Я послал моего боя за реку раздобыть припасов: рису, рыбы и две дюжины кур. Куры продавались дюжинами по доллару, поэтому я накупил сколько мог захватить с собой.
Одежда моя была приблизительно та же, в какой я был у султана. Только сапоги я надел высокие и с двойными подошвами, а кроме того, я взял еще шерстяные обмотки, чтобы надеть на ноги, перед тем как пуститься в джунгли.
Затем я собрал несколько перемен платья, необходимых в этом жарком, но сыром климате. Но самая важная часть багажа — это сетки от москитов. Их я навешивал обыкновенно над матрацем, тоненьким и благодаря этому легко свертывавшимся в трубку, удобную для переноски. Эти вещи всегда следовали за мной, куда бы я ни отправлялся.

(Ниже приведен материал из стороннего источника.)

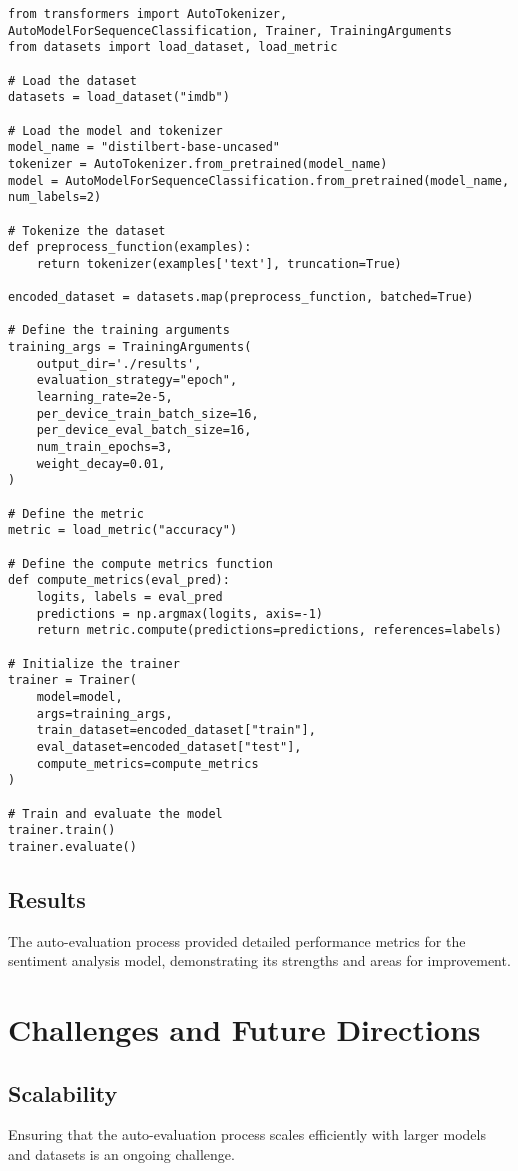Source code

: \begin{verbatim}
from transformers import AutoTokenizer, AutoModelForSequenceClassification, Trainer, TrainingArguments
from datasets import load_dataset, load_metric

# Load the dataset
datasets = load_dataset("imdb")

# Load the model and tokenizer
model_name = "distilbert-base-uncased"
tokenizer = AutoTokenizer.from_pretrained(model_name)
model = AutoModelForSequenceClassification.from_pretrained(model_name, num_labels=2)

# Tokenize the dataset
def preprocess_function(examples):
    return tokenizer(examples['text'], truncation=True)

encoded_dataset = datasets.map(preprocess_function, batched=True)

# Define the training arguments
training_args = TrainingArguments(
    output_dir='./results',
    evaluation_strategy="epoch",
    learning_rate=2e-5,
    per_device_train_batch_size=16,
    per_device_eval_batch_size=16,
    num_train_epochs=3,
    weight_decay=0.01,
)

# Define the metric
metric = load_metric("accuracy")

# Define the compute metrics function
def compute_metrics(eval_pred):
    logits, labels = eval_pred
    predictions = np.argmax(logits, axis=-1)
    return metric.compute(predictions=predictions, references=labels)

# Initialize the trainer
trainer = Trainer(
    model=model,
    args=training_args,
    train_dataset=encoded_dataset["train"],
    eval_dataset=encoded_dataset["test"],
    compute_metrics=compute_metrics
)

# Train and evaluate the model
trainer.train()
trainer.evaluate()
\end{verbatim}

\subsection{Results}
The auto-evaluation process provided detailed performance metrics for the sentiment analysis model, demonstrating its strengths and areas for improvement.

\section{Challenges and Future Directions}

\subsection{Scalability}
Ensuring that the auto-evaluation process scales efficiently with larger models and datasets is an ongoing challenge.


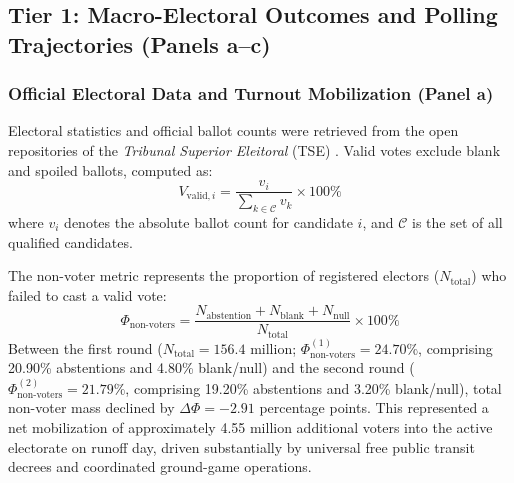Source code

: \subsection*{Tier 1: Macro-Electoral Outcomes and Polling Trajectories (Panels a--c)}

\subsubsection*{Official Electoral Data and Turnout Mobilization (Panel a)}
Electoral statistics and official ballot counts were retrieved from the open repositories of the \emph{Tribunal Superior Eleitoral} (TSE) \citep{tse2026resultados}. Valid votes exclude blank and spoiled ballots, computed as:
\begin{equation}
V_{\text{valid}, i} = \frac{v_i}{\sum_{k \in \mathcal{C}} v_k} \times 100\%
\end{equation}
where $v_i$ denotes the absolute ballot count for candidate $i$, and $\mathcal{C}$ is the set of all qualified candidates. 

The non-voter metric represents the proportion of registered electors ($N_{\text{total}}$) who failed to cast a valid vote:
\begin{equation}
\Phi_{\text{non-voters}} = \frac{N_{\text{abstention}} + N_{\text{blank}} + N_{\text{null}}}{N_{\text{total}}} \times 100\%
\end{equation}
Between the first round ($N_{\text{total}} = 156.4$ million; $\Phi_{\text{non-voters}}^{(1)} = 24.70\%$, comprising 20.90\% abstentions and 4.80\% blank/null) and the second round ($\Phi_{\text{non-voters}}^{(2)} = 21.79\%$, comprising 19.20\% abstentions and 3.20\% blank/null), total non-voter mass declined by $\Delta \Phi = -2.91$ percentage points. This represented a net mobilization of approximately 4.55 million additional voters into the active electorate on runoff day, driven substantially by universal free public transit decrees and coordinated ground-game operations.

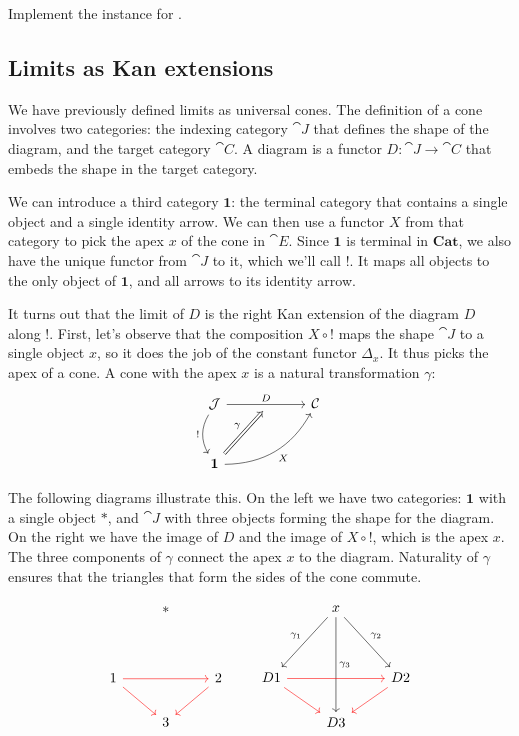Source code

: \documentclass[DaoFP]{subfiles}
\begin{document}
\begin{exercise}
Implement the  instance for .
\end{exercise}

\subsection{Limits as Kan extensions}
 We have previously defined limits as universal cones. The definition of a cone involves two categories: the indexing category $\cat J$ that defines the shape of the diagram, and the target category $\cat C$. A diagram is a functor $D \colon \cat J \to \cat C$ that embeds the shape in the target category. 
 
 We can introduce a third category $\mathbf 1$: the terminal category that contains a single object and a single identity arrow. We can then use a functor $X$ from that category to pick the apex $x$ of the cone in $\cat E$. Since $\mathbf 1$ is terminal in $\mathbf{Cat}$, we also have the unique functor from $\cat J$ to it, which we'll call $!$. It maps all objects to the only object of $\mathbf 1$, and all arrows to its identity arrow.
 
It turns out that the limit of $D$ is the right Kan extension of the diagram $D$ along $!$. First, let's observe that the composition $X \circ !$ maps the shape $\cat J$ to a single object $x$, so it does the job of the constant functor $\Delta_x$. It thus picks the apex of a cone. A cone with the apex $x$ is a natural transformation $\gamma$: 
\[
 \begin{tikzcd} [row sep=1cm, column sep=1cm]
 \cat J
 \arrow[rr, "D", "" {name=ID, below} ]
 \arrow[d, bend right, "!"']
 && \cat C
 \\
 \mathbf 1
  \arrow[urr, bend right, "X"']
 \arrow[Rightarrow, "\gamma",  to=ID]
 \end{tikzcd}
\]

The following diagrams illustrate this. On the left we have two categories: $\mathbf 1$ with a single object $*$, and $\cat J$ with three objects forming the shape for the diagram. On the right we have the image of $D$ and the image of $X \circ !$, which is the apex $x$. The three components of $\gamma$ connect the apex $x$ to the diagram. Naturality of $\gamma$ ensures that the triangles that form the sides of the cone commute.

\[
 \begin{tikzcd}
  & *
 \\
\\
1 
\arrow[rr, red]
\arrow[rd, red]
&& 2
\arrow[dl, red]
\\
& 3
 \end{tikzcd}
 \qquad
 \begin{tikzcd}
  & x
\arrow[ddr, "\gamma_2"]
 \arrow[ddl, "\gamma_1"']
 \arrow[ddd, "\gamma_3"]
 \\
\\
D 1 
\arrow[rr, red]
\arrow[rd, red]
&& D 2
\arrow[dl, red]
\\
& D 3
 \end{tikzcd}
 \]
\end{document}
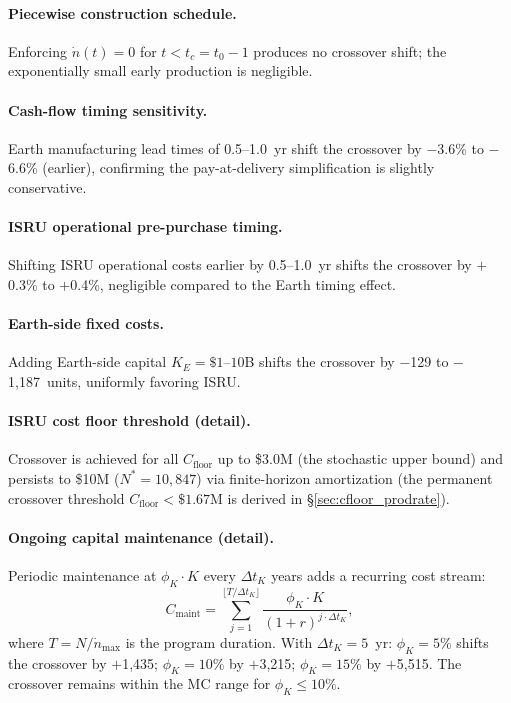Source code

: \documentclass[preprint,12pt]{elsarticle}
\begin{document}
\paragraph{Piecewise construction schedule.} Enforcing $\dot{n}(t) = 0$ for $t < t_c = t_0 - 1$ produces no crossover shift; the exponentially small early production is negligible.

\paragraph{Cash-flow timing sensitivity.} Earth manufacturing lead times of 0.5--1.0~yr shift the crossover by $-$3.6\% to $-$6.6\% (earlier), confirming the pay-at-delivery simplification is slightly conservative.

\paragraph{ISRU operational pre-purchase timing.} Shifting ISRU operational costs earlier by 0.5--1.0~yr shifts the crossover by $+$0.3\% to $+$0.4\%, negligible compared to the Earth timing effect.

\paragraph{Earth-side fixed costs.} Adding Earth-side capital $K_E = \$1$--$10$B shifts the crossover by $-$129 to $-$1{,}187~units, uniformly favoring ISRU.

\paragraph{ISRU cost floor threshold (detail).} Crossover is achieved for all $C_{\mathrm{floor}}$ up to \$3.0M (the stochastic upper bound) and persists to \$10M ($N^* = 10{,}847$) via finite-horizon amortization (the permanent crossover threshold $C_{\mathrm{floor}} < \$1.67$M is derived in \S\ref{sec:cfloor_prodrate}).

\paragraph{Ongoing capital maintenance (detail).} Periodic maintenance at $\phi_K \cdot K$ every $\Delta t_K$ years adds a recurring cost stream:
\begin{equation}
  C_{\mathrm{maint}} = \sum_{j=1}^{\lfloor T/\Delta t_K \rfloor} \frac{\phi_K \cdot K}{(1+r)^{j \cdot \Delta t_K}},
\end{equation}
where $T = N/\dot{n}_{\max}$ is the program duration. With $\Delta t_K = 5$~yr: $\phi_K = 5\%$ shifts the crossover by $+$1{,}435; $\phi_K = 10\%$ by $+$3{,}215; $\phi_K = 15\%$ by $+$5{,}515. The crossover remains within the MC range for $\phi_K \leq 10\%$.
\end{document}
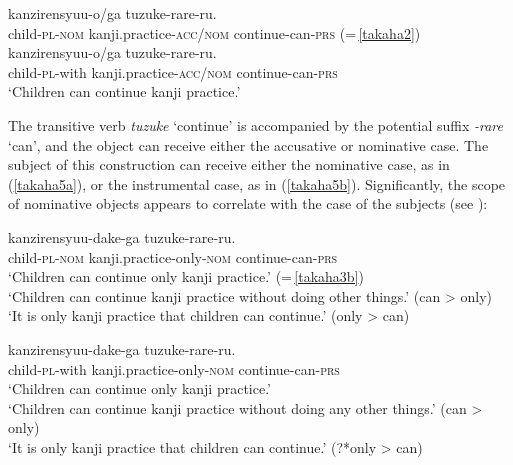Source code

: \documentclass[output=paper]{langscibook}
\begin{document}
\begin{exe}
\ex \label{takaha5}
\begin{xlist}
\ex \label{takaha5a}
 {kanzirensyuu-o/ga} {tuzuke-rare-ru.}\\
	child-\textsc{pl}-\textsc{nom}  kanji.practice-\textsc{acc/nom} continue-can-\textsc{prs} (=\,\ref{takaha2})\\ 
	
\ex \label{takaha5b}
 {kanzirensyuu-o/ga} {tuzuke-rare-ru.}\\
	child-\textsc{pl}-with       kanji.practice-\textsc{acc/nom} continue-can-\textsc{prs}\\
\glt `Children can continue kanji practice.' \\
\end{xlist}
\end{exe}

The transitive verb \emph{tuzuke} ‘continue’ is accompanied by the potential suffix \emph{-rare} ‘can’, and the object can receive either the accusative or nominative case. The subject of this construction can receive either the nominative case, as in (\ref{takaha5a}), or the instrumental case, as in (\ref{takaha5b}). Significantly, the scope of nominative objects appears to correlate with the case of the subjects (see \citealt{Ebina2020}):

\begin{exe}
\ex 
\begin{xlist}
\ex \label{takaha6a}
 {kanzirensyuu-dake-ga} {tuzuke-rare-ru.}\\
	child-\textsc{pl}-\textsc{nom}       kanji.practice-only-\textsc{nom} continue-can-\textsc{prs}\\
\glt `Children can continue only kanji practice.’ (=\,\ref{takaha3b})\\
‘Children can continue kanji practice without doing other things.’ (can \textgreater{} only)\\
‘It is only kanji practice that children can continue.’ (only \textgreater{} can)

\ex \label{takaha6b}
 {kanzirensyuu-dake-ga} {tuzuke-rare-ru.}\\
	child-\textsc{pl}-with kanji.practice-only-\textsc{nom} continue-can-\textsc{prs}\\
\glt `Children can continue only kanji practice.’\\
`Children can continue kanji practice without doing any other things.' (can \textgreater{} only)\\
`It is only kanji practice that children can continue.’ (?*only \textgreater{} can)
\end{xlist}
\end{exe}\largerpage
\end{document}
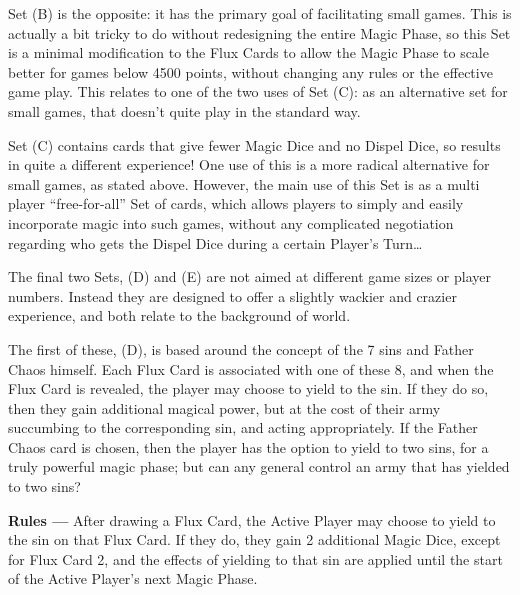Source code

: 
Set (B) is the opposite: it has the primary goal of facilitating small games. This is actually a bit tricky to do without redesigning the entire Magic Phase, so this Set is a minimal modification to the Flux Cards to allow the Magic Phase to scale better for games below 4500 points, without changing any rules or the effective game play. This relates to one of the two uses of Set (C): as an alternative set for small games, that doesn't quite play in the standard way.


Set (C) contains cards that give fewer Magic Dice and no Dispel Dice, so results in quite a different experience! One use of this is a more radical alternative for small games, as stated above. However, the main use of this Set is as a multi player \enquote{free-for-all} Set of cards, which allows players to simply and easily incorporate magic into such games, without any complicated negotiation regarding who gets the Dispel Dice during a certain Player's Turn\dots{}


The final two Sets, (D) and (E) are not aimed at different game sizes or player numbers. Instead they are designed to offer a slightly wackier and crazier experience, and both relate to the background of \theninthage{} world.

The first of these, (D), is based around the concept of the 7 sins and Father Chaos himself. Each Flux Card is associated with one of these 8, and when the Flux Card is revealed, the player may choose to yield to the sin. If they do so, then they gain additional magical power, but at the cost of their army succumbing to the corresponding sin, and acting appropriately. If the Father Chaos card is chosen, then the player has the option to yield to two sins, for a truly powerful magic phase; but can any general control an army that has yielded to two sins?

\textbf{Rules ---} After drawing a Flux Card, the Active Player may choose to yield to the sin on that Flux Card. If
they do, they gain 2 additional Magic Dice, except for Flux Card 2, and the effects of yielding to that sin are
applied until the start of the Active Player's next Magic Phase.


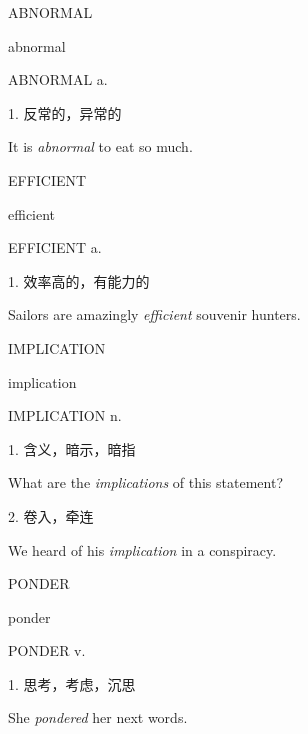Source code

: \begin{flashcard}{
ABNORMAL

abnormal
}
\begin{center}
ABNORMAL a. 
\end{center}
1. 反常的，异常的

It is \textit{abnormal} to eat so much.

\end{flashcard}
\begin{flashcard}{
EFFICIENT

efficient
}
\begin{center}
EFFICIENT a. 
\end{center}
1. 效率高的，有能力的

Sailors are amazingly \textit{efficient} souvenir hunters.

\end{flashcard}
\begin{flashcard}{
IMPLICATION

implication
}
\begin{center}
IMPLICATION n. 
\end{center}
1. 含义，暗示，暗指

What are the \textit{implications} of this statement?

2. 卷入，牵连

We heard of his \textit{implication} in a conspiracy.

\end{flashcard}
\begin{flashcard}{
PONDER

ponder
}
\begin{center}
PONDER v. 
\end{center}
1. 思考，考虑，沉思

She \textit{pondered} her next words.

\end{flashcard}
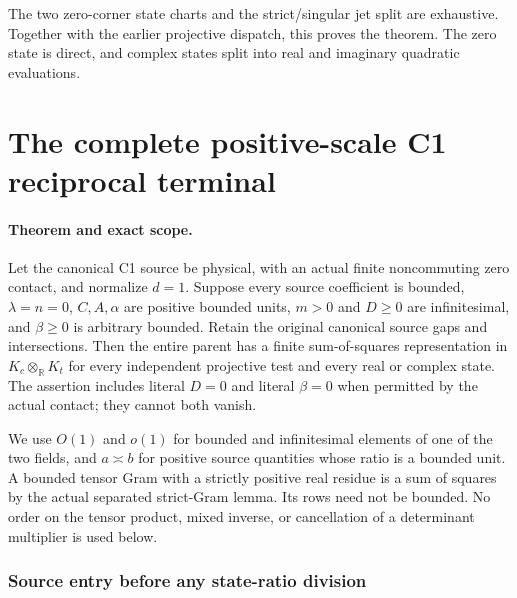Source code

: The two zero-corner state charts and the strict/singular jet split
are exhaustive. Together with the earlier projective dispatch, this
proves the theorem. The zero state is direct, and complex states split
into real and imaginary quadratic evaluations.



\section{\texorpdfstring{The complete positive-scale C1 reciprocal terminal}{The complete positive-scale C1 reciprocal terminal}}
\label{component:p98f24864b071}

\label{p98f24864b071:sec:c1-reciprocal-rederived}

\paragraph{Theorem and exact scope.}
Let the canonical C1 source be physical, with an actual finite
noncommuting zero contact, and normalize $d=1$. Suppose every source
coefficient is bounded, $\lambda=n=0$, $C,A,\alpha$ are positive
bounded units, $m>0$ and $D\geq0$ are infinitesimal, and
$\beta\geq0$ is arbitrary bounded. Retain the original canonical
source gaps and intersections. Then the entire parent has a finite
sum-of-squares representation in $K_c\otimes_{\mathbb R}K_t$ for
every independent projective test and every real or complex state.
The assertion includes literal $D=0$ and literal $\beta=0$ when
permitted by the actual contact; they cannot both vanish.

We use $O(1)$ and $o(1)$ for bounded and infinitesimal elements of
one of the two fields, and $a\asymp b$ for positive source quantities
whose ratio is a bounded unit. A bounded tensor Gram with a strictly
positive real residue is a sum of squares by the actual separated
strict-Gram lemma. Its rows need not be bounded. No order on the tensor
product, mixed inverse, or cancellation of a determinant multiplier is
used below.

\subsubsection*{Source entry before any state-ratio division}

Во время моего свидания с султаном мы условились, что я поеду в кампонг по реке Тар-пу на следующий же день, а людей и слонов он отправит мне вслед на второй день после моего отъезда. Я проделал свой салам и переправился через реку к своему дому, чтобы заняться несложными приготовлениями к экспедиции.
На закате следующего дня мы начали путешествие вверх по реке, против быстрого течения. Кроме шести гребцов, которые должны были управлять моей круглодонной лодкой, и рулевого, со мной был только мой китайский бой Хси Чуай. Он служил мне дворецким, лакеем и поваром одновременно. Я устроился на корме лодки под навесом из пальмовых листьев, укрепленным на бамбуковых шестах.
Бой занялся приготовлениями к чаю. Как бы ни было быстро речное течение, я никогда не пил сырую речную воду. Сколько бочек чаю я выпил за свое пребывание на Малаккском полуострове в течение восемнадцати лет, страшно подумать! Плитой Хси Чуаю служил ящик с песком, помещавшийся на противоположном конце лодки. Он воткнул в песок три палки, подвесил к ним котел и развел под котлом огонь. Способ первобытный, но вполне удовлетворительный.
Гребцы ударяли веслами в лад, а рулевой у кормы правил ими. «Оранг камуди» (человек руля) называли его. Он правил при помощи большого плоского шеста, который держал обеими руками. Должность его была ответственная, и я платил ему двадцать пять мексиканских долларов в месяц. Обыкновенные гребцы получали только двадцать. Всем я давал рис, сушеную рыбу и чай. Кроме набедренной повязки, гребцы не носили никакой одежды, по крайней мере во время работы.
Через шесть часов после захода солнца рабочий день был окончен. Лодка остановилась. Я сбросил одежду и кинулся в реку, чтобы выкупаться и поплавать. Мои спутники все поскакали за мной. Все были превосходные пловцы. И естественно, потому что каждого из них в свое время окунули в реку, когда ему еще не было и часа времени. «В мир — и сейчас же в воду» — таков девиз малайца. Зато у моего боя не было страсти к речному купанию. Его пришлось уговаривать. У него «хати сама айам» (куриное сердце) — был приговор малайцев.
После купания лодку вытащили на песок и прикрепили к колу. Поставили на огонь варить рис и начали готовить чай.
Я пил чай с сахаром. Малайцы потихоньку подкрадывались в полумраке к моему бою и просили шепотом: «Дай сахарку!»
На что следовал ответ: «Ступай ешь песок!..»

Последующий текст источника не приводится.